- [SOURCE INFORMATION]

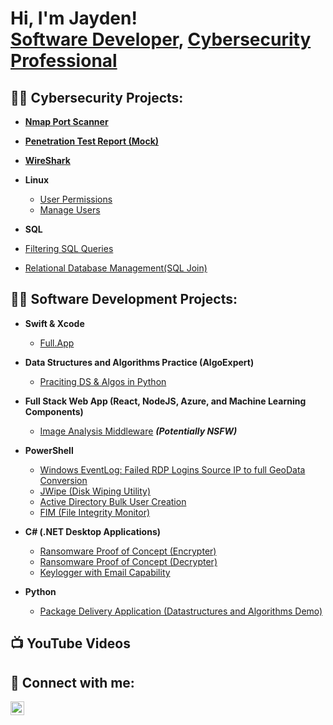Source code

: <h1>Hi, I'm Jayden! <br/><a href="https://linkedin.com/in/jayden-harris-701b32234">Software Developer</a>, <a href="https://linkedin.com/in/jayden-harris-701b32234">Cybersecurity Professional</a>

<h2>👨‍💻 Cybersecurity Projects:</h2>

- <b>[Nmap Port Scanner](https://github.com/RightChoiceJayden/P-Nmap.py/blob/main/README.md)</b>

- <b>[Penetration Test Report (Mock)](https://github.com/RightChoiceJayden/Pen-Test-Report)</b>

- <b>[WireShark](https://github.com/RightChoiceJayden/Wireshark/blob/main/wireshark.md)</b>

- <b>Linux</b>
   - [User Permissions](https://github.com/RightChoiceJayden/Linux/blob/main/permissions.md)
   - [Manage Users](https://github.com/RightChoiceJayden/Linux/blob/main/ManageUsers.md)

- <b>SQL</b>
- [Filtering SQL Queries](https://github.com/RightChoiceJayden/SQL/blob/main/SQLFilters.md)
- [Relational Database Management(SQL Join)](https://github.com/RightChoiceJayden/SQL/blob/main/SQLJoin.md)


<h2>👨‍💻 Software Development Projects:</h2>

- <b>Swift & Xcode</b>
  - [Full.App](https://github.com/RightChoiceJayden/Full.App/tree/main)

- <b>Data Structures and Algorithms Practice (AlgoExpert)</b>
  - [Praciting DS & Algos in Python](https://github.com/joshmadakor1/Algorithms-Practice)
- <b>Full Stack Web App (React, NodeJS, Azure, and Machine Learning Components)</b>
  - [Image Analysis Middleware](https://github.com/joshmadakor1/4chan-Image-Analysis-Middleware-C964) <b><i>(Potentially NSFW)</b></i>
- <b>PowerShell</b>
  - [Windows EventLog: Failed RDP Logins Source IP to full GeoData Conversion](https://github.com/joshmadakor1/Sentinel-Lab)
  - [JWipe (Disk Wiping Utility)](https://github.com/joshmadakor1/Jwipe.PowerShell)
  - [Active Directory Bulk User Creation](https://github.com/joshmadakor1/AD_PS)
  - [FIM (File Integrity Monitor)](https://github.com/joshmadakor1/PowerShell-Integrity-FIM)
- <b>C# (.NET Desktop Applications)</b>
  - [Ransomware Proof of Concept (Encrypter)](https://github.com/joshmadakor1/EncrypterPOC)
  - [Ransomware Proof of Concept (Decrypter)](https://github.com/joshmadakor1/DecrypterPOC)
  - [Keylogger with Email Capability](https://github.com/joshmadakor1/Key-Logger-With-Email)
- <b>Python</b>
  - [Package Delivery Application (Datastructures and Algorithms Demo)](https://github.com/joshmadakor1/Package-Delivery-Pathfinding-Algorithm)

<h2>📺 YouTube Videos</h2>



<h2> 🤳 Connect with me:</h2>

[<img align="left" alt="JoshMadakor | LinkedIn" width="22px" src="https://cdn.jsdelivr.net/npm/simple-icons@v3/icons/linkedin.svg" />][linkedin]


[linkedin]: https://linkedin.com/in/RightChoiceJayden


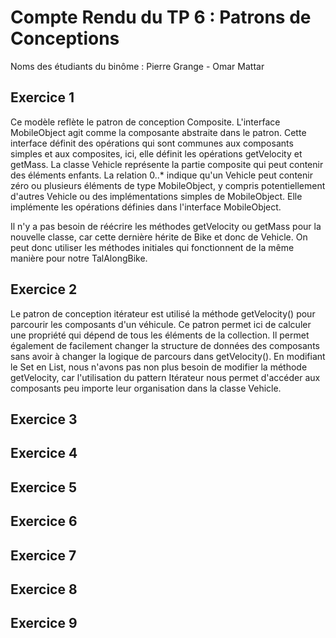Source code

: # Compte Rendu du TP 6 : Patrons de Conceptions

Noms des étudiants du binôme : Pierre Grange - Omar Mattar

## Exercice 1
Ce modèle reflète le patron de conception Composite.
L'interface MobileObject agit comme la composante abstraite dans le patron. Cette interface définit des opérations qui sont communes aux composants simples et aux composites, ici, elle définit les opérations getVelocity et getMass.
La classe Vehicle représente la partie composite qui peut contenir des éléments enfants. La relation 0..* indique qu'un Vehicle peut contenir zéro ou plusieurs éléments de type MobileObject, y compris potentiellement d'autres Vehicle ou des implémentations simples de MobileObject. Elle implémente les opérations définies dans l'interface MobileObject.

Il n'y a pas besoin de réécrire les méthodes getVelocity ou getMass pour la nouvelle classe, car cette dernière hérite de Bike et donc de Vehicle. On peut donc utiliser les méthodes initiales qui fonctionnent de la même manière pour notre TalAlongBike.

## Exercice 2
Le patron de conception itérateur est utilisé la méthode getVelocity() pour parcourir les composants d'un véhicule.
Ce patron permet ici de calculer une propriété qui dépend de tous les éléments de la collection. Il permet également de facilement changer la structure de données des composants sans avoir à changer la logique de parcours dans getVelocity().
En modifiant le Set en List, nous n'avons pas non plus besoin de modifier la méthode getVelocity, car l'utilisation du pattern Itérateur nous permet d'accéder aux composants peu importe leur organisation dans la classe Vehicle.

## Exercice 3


## Exercice 4

## Exercice 5

## Exercice 6

## Exercice 7

## Exercice 8

## Exercice 9


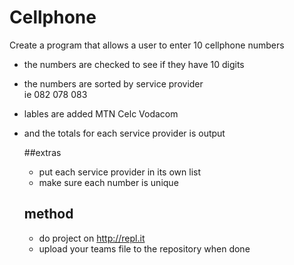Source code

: # Cellphone
Create a program that allows a user to enter 10 cellphone numbers
* the numbers are checked to see if they have 10 digits  
* the numbers are sorted by service provider  
  ie 082 078 083
* lables are added MTN Celc Vodacom
* and the totals for each service provider is output
  
  ##extras
  * put each service provider in its own list
  * make sure each number is unique
  
  ## method
    * do project on http://repl.it
    * upload your teams file to the repository when done
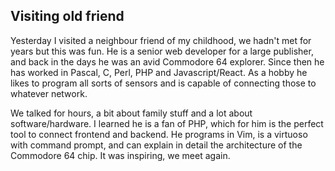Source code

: ## Visiting old friend 

Yesterday I visited a neighbour friend of my childhood, we hadn't met for years but this was fun. He is a senior web developer for a large publisher, and back in the days he was an avid Commodore 64 explorer. Since then he has worked in Pascal, C, Perl, PHP and Javascript/React. As a hobby he likes to program all sorts of sensors and is capable of connecting those to whatever network.

We talked for hours, a bit about family stuff and a lot about software/hardware. I learned he is a fan of PHP, which for him is the perfect tool to connect frontend and backend. He programs in Vim, is a virtuoso with command prompt, and can explain in detail the architecture of the Commodore 64 chip. It was inspiring, we meet again.
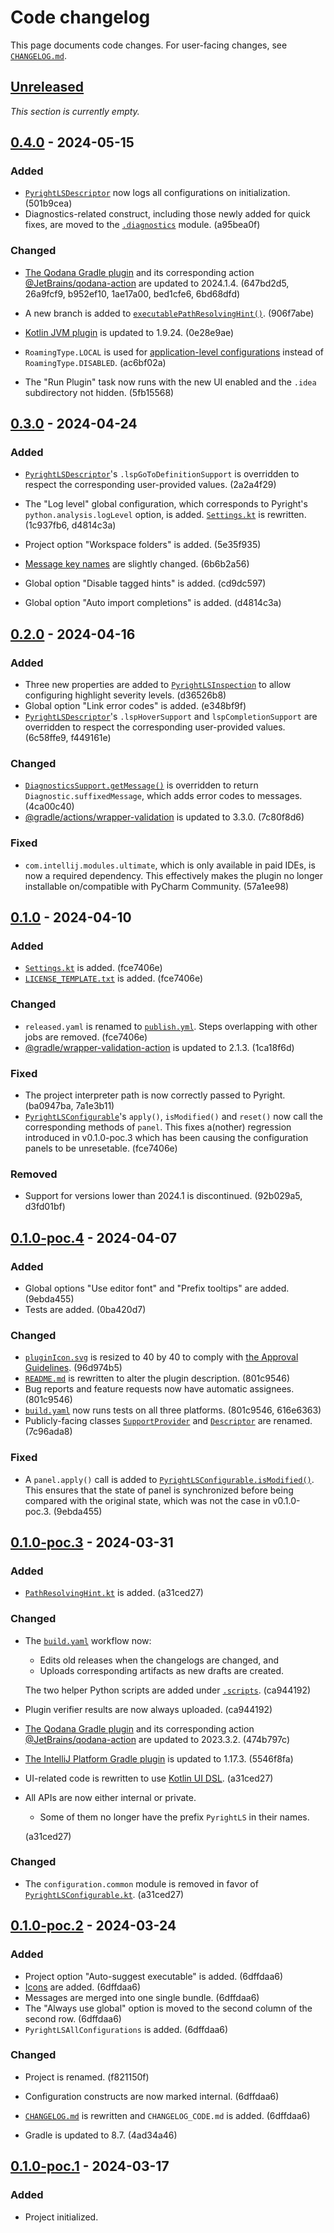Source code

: <!-- Keep a Changelog guide -> https://keepachangelog.com -->

# Code changelog


This page documents code changes.
For user-facing changes, see [`CHANGELOG.md`][_-1].


  [_-1]: ./CHANGELOG.md


## [Unreleased]

<i>This section is currently empty.</i>


## [0.4.0] - 2024-05-15

### Added

* [`PyrightLSDescriptor`][40-1] now logs all configurations on initialization.
  (501b9cea)
* Diagnostics-related construct, including those newly added for quick fixes,
  are moved to the [`.diagnostics`][40-2] module. (a95bea0f)

### Changed

* [The Qodana Gradle plugin][40-3] and its corresponding action
  [@JetBrains/qodana-action][40-4] are updated to 2024.1.4.
  (647bd2d5, 26a9fcf9, b952ef10, 1ae17a00, bed1cfe6, 6bd68dfd)
* A new branch is added to [`executablePathResolvingHint()`][40-5]. (906f7abe)
* [Kotlin JVM plugin][40-6] is updated to 1.9.24. (0e28e9ae)
* `RoamingType.LOCAL` is used for [application-level configurations][40-7]
  instead of `RoamingType.DISABLED`. (ac6bf02a)
* The "Run Plugin" task now runs with the new UI enabled and
  the `.idea` subdirectory not hidden. (5fb15568)


  [40-1]: https://github.com/InSyncWithFoo/pyright-langserver-for-pycharm/blob/501b9cea/src/main/kotlin/com/insyncwithfoo/pyrightls/server/PyrightLSDescriptor.kt
  [40-2]: https://github.com/InSyncWithFoo/pyright-langserver-for-pycharm/blob/a95bea0f/src/main/kotlin/com/insyncwithfoo/pyrightls/server/diagnostics
  [40-3]: https://plugins.gradle.org/plugin/org.jetbrains.qodana
  [40-4]: https://github.com/JetBrains/qodana-action
  [40-5]: https://github.com/InSyncWithFoo/pyright-for-pycharm/blob/906f7abe/src/main/kotlin/com/insyncwithfoo/pyright/configuration/PathResolvingHint.kt
  [40-6]: https://plugins.gradle.org/plugin/org.jetbrains.kotlin.jvm
  [40-7]: https://github.com/InSyncWithFoo/pyright-langserver-for-pycharm/blob/ac6bf02a/src/main/kotlin/com/insyncwithfoo/pyrightls/configuration/application/ConfigurationService.kt


## [0.3.0] - 2024-04-24

### Added

* [`PyrightLSDescriptor`][30-1]'s `.lspGoToDefinitionSupport`
  is overridden to respect the corresponding user-provided values. (2a2a4f29)
* The "Log level" global configuration, which corresponds to
  Pyright's `python.analysis.logLevel` option, is added.
  [`Settings.kt`][30-2] is rewritten.
  (1c937fb6, d4814c3a)
* Project option "Workspace folders" is added. (5e35f935)
* [Message key names][30-3] are slightly changed. (6b6b2a56)
* Global option "Disable tagged hints" is added. (cd9dc597)
* Global option "Auto import completions" is added. (d4814c3a)


  [30-1]: https://github.com/InSyncWithFoo/pyright-langserver-for-pycharm/blob/2a2a4f29/src/main/kotlin/com/insyncwithfoo/pyrightls/server/PyrightLSDescriptor.kt
  [30-2]: https://github.com/InSyncWithFoo/pyright-langserver-for-pycharm/blob/d4814c3a/src/main/kotlin/com/insyncwithfoo/pyrightls/server/Settings.kt
  [30-3]: https://github.com/InSyncWithFoo/pyright-langserver-for-pycharm/blob/6b6b2a56/src/main/resources/messages/pyrightls.properties


## [0.2.0] - 2024-04-16

### Added

* Three new properties are added to [`PyrightLSInspection`][20-1]
  to allow configuring highlight severity levels. (d36526b8)
* Global option "Link error codes" is added. (e348bf9f)
* [`PyrightLSDescriptor`][20-2]'s `.lspHoverSupport` and `lspCompletionSupport`
  are overridden to respect the corresponding user-provided values.
  (6c58ffe9, f449161e)

### Changed

* [`DiagnosticsSupport.getMessage()`][20-3] is overridden
  to return `Diagnostic.suffixedMessage`, which adds error codes to messages.
  (4ca00c40)
* [@gradle/actions/wrapper-validation][20-4] is updated to 3.3.0. (7c80f8d6)

### Fixed

* `com.intellij.modules.ultimate`, which is only available in paid IDEs,
  is now a required dependency. This effectively makes the plugin
  no longer installable on/compatible with PyCharm Community. (57a1ee98)


  [20-1]: https://github.com/InSyncWithFoo/pyright-langserver-for-pycharm/blob/e348bf9f/src/main/kotlin/com/insyncwithfoo/pyrightls/PyrightLSInspection.kt
  [20-2]: https://github.com/InSyncWithFoo/pyright-langserver-for-pycharm/blob/f449161e/src/main/kotlin/com/insyncwithfoo/pyrightls/server/PyrightLSDescriptor.kt
  [20-3]: https://github.com/InSyncWithFoo/pyright-langserver-for-pycharm/blob/4ca00c40/src/main/kotlin/com/insyncwithfoo/pyrightls/server/DiagnosticsSupport.kt
  [20-4]: https://github.com/gradle/actions/wrapper-validation


## [0.1.0] - 2024-04-10

### Added

* [`Settings.kt`][10-1] is added. (fce7406e)
* [`LICENSE_TEMPLATE.txt`][10-2] is added. (fce7406e)

### Changed

* `released.yaml` is renamed to [`publish.yml`][10-3].
  Steps overlapping with other jobs are removed. (fce7406e)
* [@gradle/wrapper-validation-action][10-4] is updated to 2.1.3. (1ca18f6d)

### Fixed

* The project interpreter path is now correctly passed to Pyright.
  (ba0947ba, 7a1e3b11)
* [`PyrightLSConfigurable`][10-5]'s `apply()`, `isModified()` and `reset()`
  now call the corresponding methods of `panel`.
  This fixes a(nother) regression introduced in v0.1.0-poc.3
  which has been causing the configuration panels to be unresetable. (fce7406e)

### Removed

* Support for versions lower than 2024.1 is discontinued. (92b029a5, d3fd01bf)


  [10-1]: https://github.com/InSyncWithFoo/pyright-langserver-for-pycharm/blob/7a1e3b11/src/main/kotlin/com/insyncwithfoo/pyrightls/server/Settings.kt
  [10-2]: https://github.com/InSyncWithFoo/pyright-langserver-for-pycharm/blob/fce7406e/LICENSE_TEMPLATE.txt
  [10-3]: https://github.com/InSyncWithFoo/pyright-langserver-for-pycharm/blob/fce7406e/.github/workflows/publish.yaml
  [10-4]: https://github.com/gradle/wrapper-validation-action
  [10-5]: https://github.com/InSyncWithFoo/pyright-langserver-for-pycharm/blob/fce7406e/src/main/kotlin/com/insyncwithfoo/pyrightls/configuration/PyrightLSConfigurable.kt


## [0.1.0-poc.4] - 2024-04-07

### Added

* Global options "Use editor font" and "Prefix tooltips" are added. (9ebda455)
* Tests are added. (0ba420d7)

### Changed

* [`pluginIcon.svg`][4-1] is resized to 40 by 40 to comply with
  [the Approval Guidelines][4-2]. (96d974b5)
* [`README.md`][4-3] is rewritten to alter the plugin description. (801c9546)
* Bug reports and feature requests now have automatic assignees. (801c9546)
* [`build.yaml`][4-4] now runs tests on all three platforms.
  (801c9546, 616e6363)
* Publicly-facing classes [`SupportProvider`][4-5] and [`Descriptor`][4-6]
  are renamed. (7c96ada8)

### Fixed

* A `panel.apply()` call is added to
  [`PyrightLSConfigurable.isModified()`][4-7].
  This ensures that the state of panel is synchronized
  before being compared with the original state,
  which was not the case in v0.1.0-poc.3. (9ebda455)


  [4-1]: https://github.com/InSyncWithFoo/pyright-langserver-for-pycharm/blob/96d974b5/src/main/resources/META-INF/pluginIcon.svg
  [4-2]: https://plugins.jetbrains.com/legal/approval-guidelines
  [4-3]: https://github.com/InSyncWithFoo/pyright-langserver-for-pycharm/blob/801c9546/README.md
  [4-4]: https://github.com/InSyncWithFoo/pyright-langserver-for-pycharm/blob/616e6363/.github/workflows/build.yaml
  [4-5]: https://github.com/InSyncWithFoo/pyright-langserver-for-pycharm/blob/7c96ada8/src/main/kotlin/com/insyncwithfoo/pyrightls/server/PyrightLSSupportProvider.kt
  [4-6]: https://github.com/InSyncWithFoo/pyright-langserver-for-pycharm/blob/7c96ada8/src/main/kotlin/com/insyncwithfoo/pyrightls/server/PyrightLSDescriptor.kt
  [4-7]: https://github.com/InSyncWithFoo/pyright-langserver-for-pycharm/blob/9ebda455/src/main/kotlin/com/insyncwithfoo/pyrightls/configuration/PyrightLSConfigurable.kt


## [0.1.0-poc.3] - 2024-03-31

### Added

* [`PathResolvingHint.kt`][3-1] is added. (a31ced27)

### Changed

* The [`build.yaml`][3-2] workflow now:
  * Edits old releases when the changelogs are changed, and
  * Uploads corresponding artifacts as new drafts are created.
  
  The two helper Python scripts are added under [`.scripts`][3-3].
  (ca944192)

* Plugin verifier results are now always uploaded. (ca944192)
* [The Qodana Gradle plugin][3-4] and its corresponding action
  [@JetBrains/qodana-action][3-5] are updated to 2023.3.2. (474b797c)
* [The IntelliJ Platform Gradle plugin][3-6] is updated to 1.17.3. (5546f8fa)
* UI-related code is rewritten to use [Kotlin UI DSL][3-7]. (a31ced27)
* All APIs are now either internal or private.
  * Some of them no longer have the prefix `PyrightLS` in their names.
  
  (a31ced27)

### Changed

* The `configuration.common` module is removed
  in favor of [`PyrightLSConfigurable.kt`][3-8]. (a31ced27)


  [3-1]: https://github.com/InSyncWithFoo/pyright-langserver-for-pycharm/blob/a31ced27/src/main/kotlin/com/insyncwithfoo/pyrightls/configuration/PathResolvingHint.kt
  [3-2]: https://github.com/InSyncWithFoo/pyright-langserver-for-pycharm/blob/ca944192/.github/workflows/build.yaml
  [3-3]: https://github.com/InSyncWithFoo/pyright-langserver-for-pycharm/blob/ca944192/.scripts/
  [3-4]: https://plugins.gradle.org/plugin/org.jetbrains.qodana
  [3-5]: https://github.com/JetBrains/qodana-action
  [3-6]: https://github.com/JetBrains/intellij-platform-gradle-plugin
  [3-7]: https://plugins.jetbrains.com/docs/intellij/kotlin-ui-dsl-version-2.html
  [3-8]: https://github.com/InSyncWithFoo/pyright-langserver-for-pycharm/blob/a31ced27/src/main/kotlin/com/insyncwithfoo/pyrightls/configuration/PyrightLSConfigurable.kt


## [0.1.0-poc.2] - 2024-03-24

### Added

* Project option "Auto-suggest executable" is added. (6dffdaa6)
* [Icons][2-1] are added. (6dffdaa6)
* Messages are merged into one single bundle. (6dffdaa6)
* The "Always use global" option is moved to
  the second column of the second row. (6dffdaa6)
* `PyrightLSAllConfigurations` is added. (6dffdaa6)

### Changed

* Project is renamed. (f821150f)
* Configuration constructs are now marked internal. (6dffdaa6)
* [`CHANGELOG.md`][2-2] is rewritten and
  `CHANGELOG_CODE.md` is added. (6dffdaa6)
* Gradle is updated to 8.7. (4ad34a46)


  [2-1]: https://github.com/InSyncWithFoo/pyright-langserver-for-pycharm/tree/6dffdaa6/src/main/resources/icons
  [2-2]: https://github.com/InSyncWithFoo/pyright-langserver-for-pycharm/tree/6dffdaa6/CHANGELOG.md


## [0.1.0-poc.1] - 2024-03-17

### Added

* Project initialized.


  [Unreleased]: https://github.com/InSyncWithFoo/pyright-langserver-for-pycharm/compare/v0.4.0..HEAD
  [0.4.0]: https://github.com/InSyncWithFoo/pyright-langserver-for-pycharm/compare/v0.3.0..v0.4.0
  [0.3.0]: https://github.com/InSyncWithFoo/pyright-langserver-for-pycharm/compare/v0.2.0..v0.3.0
  [0.2.0]: https://github.com/InSyncWithFoo/pyright-langserver-for-pycharm/compare/v0.1.0..v0.2.0
  [0.1.0]: https://github.com/InSyncWithFoo/pyright-langserver-for-pycharm/compare/v0.1.0-poc.4..v0.1.0
  [0.1.0-poc.4]: https://github.com/InSyncWithFoo/pyright-langserver-for-pycharm/compare/v0.1.0-poc.3..v0.1.0-poc.4
  [0.1.0-poc.3]: https://github.com/InSyncWithFoo/pyright-langserver-for-pycharm/compare/v0.1.0-poc.2..v0.1.0-poc.3
  [0.1.0-poc.2]: https://github.com/InSyncWithFoo/pyright-langserver-for-pycharm/compare/v0.1.0-poc.1..v0.1.0-poc.2
  [0.1.0-poc.1]: https://github.com/InSyncWithFoo/pyright-langserver-for-pycharm/commits
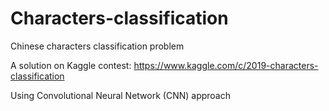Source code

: # Characters-classification
Chinese сharacters classification problem
 
A solution on Kaggle contest: https://www.kaggle.com/c/2019-characters-classification

Using Convolutional Neural Network (CNN) approach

- [EXERCISE REQUIREMENTS]
Up to and including the line that contains "- <b>[Penetration Test", print the records above exactly from their first line, without any pictures.

- [EXERCISE RESULT]
Source code

: <h1>Hi, I'm Jayden! <br/><a href="https://linkedin.com/in/jayden-harris-701b32234">Software Developer</a>, <a href="https://linkedin.com/in/jayden-harris-701b32234">Cybersecurity Professional</a>

<h2>👨‍💻 Cybersecurity Projects:</h2>

- <b>[Nmap Port Scanner](https://github.com/RightChoiceJayden/P-Nmap.py/blob/main/README.md)</b>

- <b>[Penetration Test Report (Mock)](https://github.com/RightChoiceJayden/Pen-Test-Report)</b>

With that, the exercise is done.